Copy each line below as written, but skip the pictures.

--- Data shown ---

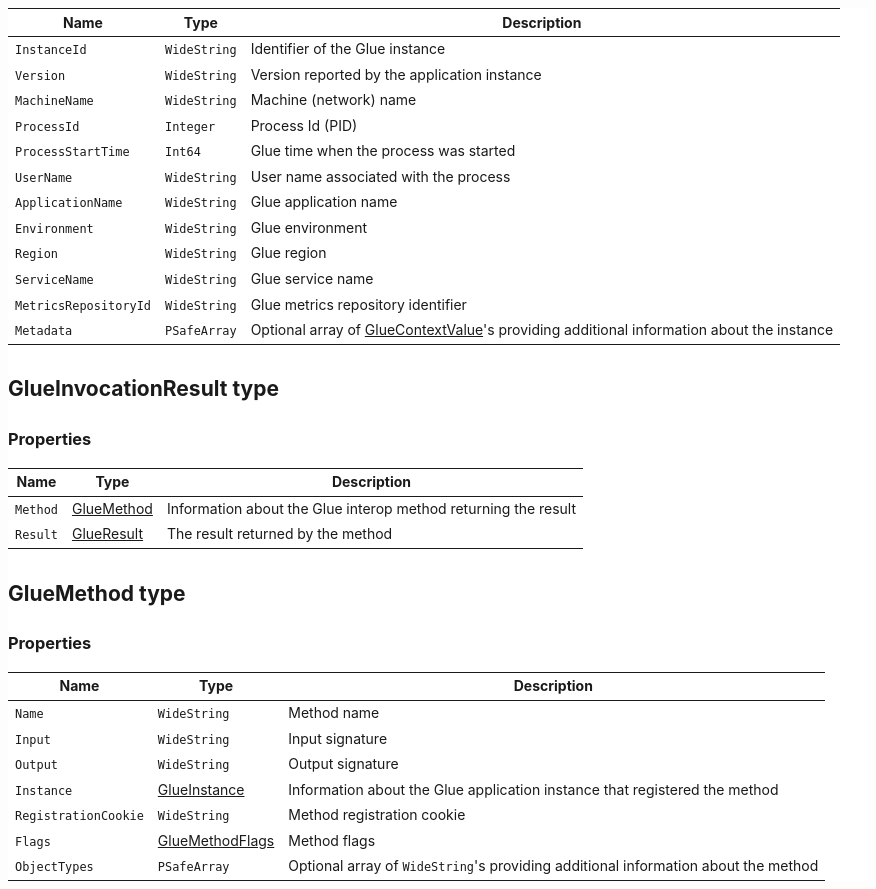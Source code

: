 | Name | Type | Description |
|------|------|-------------|
|`InstanceId`|`WideString`|Identifier of the Glue instance|
|`Version`|`WideString`|Version reported by the application instance|
|`MachineName`|`WideString`|Machine (network) name|
|`ProcessId`|`Integer`|Process Id (PID)|
|`ProcessStartTime`|`Int64`|Glue time when the process was started|
|`UserName`|`WideString`|User name associated with the process|
|`ApplicationName`|`WideString`|Glue application name|
|`Environment`|`WideString`|Glue environment|
|`Region`|`WideString`|Glue region|
|`ServiceName`|`WideString`|Glue service name|
|`MetricsRepositoryId`|`WideString`|Glue metrics repository identifier|
|`Metadata`|`PSafeArray`|Optional array of [GlueContextValue](#type-gluecontextvalue)'s providing additional information about the instance|

## <a id="type-glueinvocationresult"></a> __GlueInvocationResult__ type

### Properties  

| Name | Type | Description |
|------|------|-------------|
|`Method`|[GlueMethod](#type-gluemethod)|Information about the Glue interop method returning the result|
|`Result`|[GlueResult](#type-glueresult)|The result returned by the method| 

## <a id="type-gluemethod"></a> __GlueMethod__ type

### Properties  

| Name | Type | Description |
|------|------|-------------|
|`Name`|`WideString`|Method name|
|`Input`|`WideString`|Input signature|
|`Output`|`WideString`|Output signature|
|`Instance`|[GlueInstance](#type-glueinstance)|Information about the Glue application instance that registered the method|
|`RegistrationCookie`|`WideString`|Method registration cookie|
|`Flags`|[GlueMethodFlags](#enum-gluemethodflags)|Method flags|
|`ObjectTypes`|`PSafeArray`|Optional array of `WideString`'s providing additional information about the method|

---

- Expected answer:
Source code

: | Name | Type | Description |
|------|------|-------------|
|`InstanceId`|`WideString`|Identifier of the Glue instance|
|`Version`|`WideString`|Version reported by the application instance|
|`MachineName`|`WideString`|Machine (network) name|
|`ProcessId`|`Integer`|Process Id (PID)|
|`ProcessStartTime`|`Int64`|Glue time when the process was started|
|`UserName`|`WideString`|User name associated with the process|
|`ApplicationName`|`WideString`|Glue application name|
|`Environment`|`WideString`|Glue environment|
|`Region`|`WideString`|Glue region|
|`ServiceName`|`WideString`|Glue service name|
|`MetricsRepositoryId`|`WideString`|Glue metrics repository identifier|
|`Metadata`|`PSafeArray`|Optional array of [GlueContextValue](#type-gluecontextvalue)'s providing additional information about the instance|

## <a id="type-glueinvocationresult"></a> __GlueInvocationResult__ type

### Properties  

| Name | Type | Description |
|------|------|-------------|
|`Method`|[GlueMethod](#type-gluemethod)|Information about the Glue interop method returning the result|
|`Result`|[GlueResult](#type-glueresult)|The result returned by the method| 

## <a id="type-gluemethod"></a> __GlueMethod__ type

### Properties  

| Name | Type | Description |
|------|------|-------------|
|`Name`|`WideString`|Method name|
|`Input`|`WideString`|Input signature|
|`Output`|`WideString`|Output signature|
|`Instance`|[GlueInstance](#type-glueinstance)|Information about the Glue application instance that registered the method|
|`RegistrationCookie`|`WideString`|Method registration cookie|
|`Flags`|[GlueMethodFlags](#enum-gluemethodflags)|Method flags|
|`ObjectTypes`|`PSafeArray`|Optional array of `WideString`'s providing additional information about the method|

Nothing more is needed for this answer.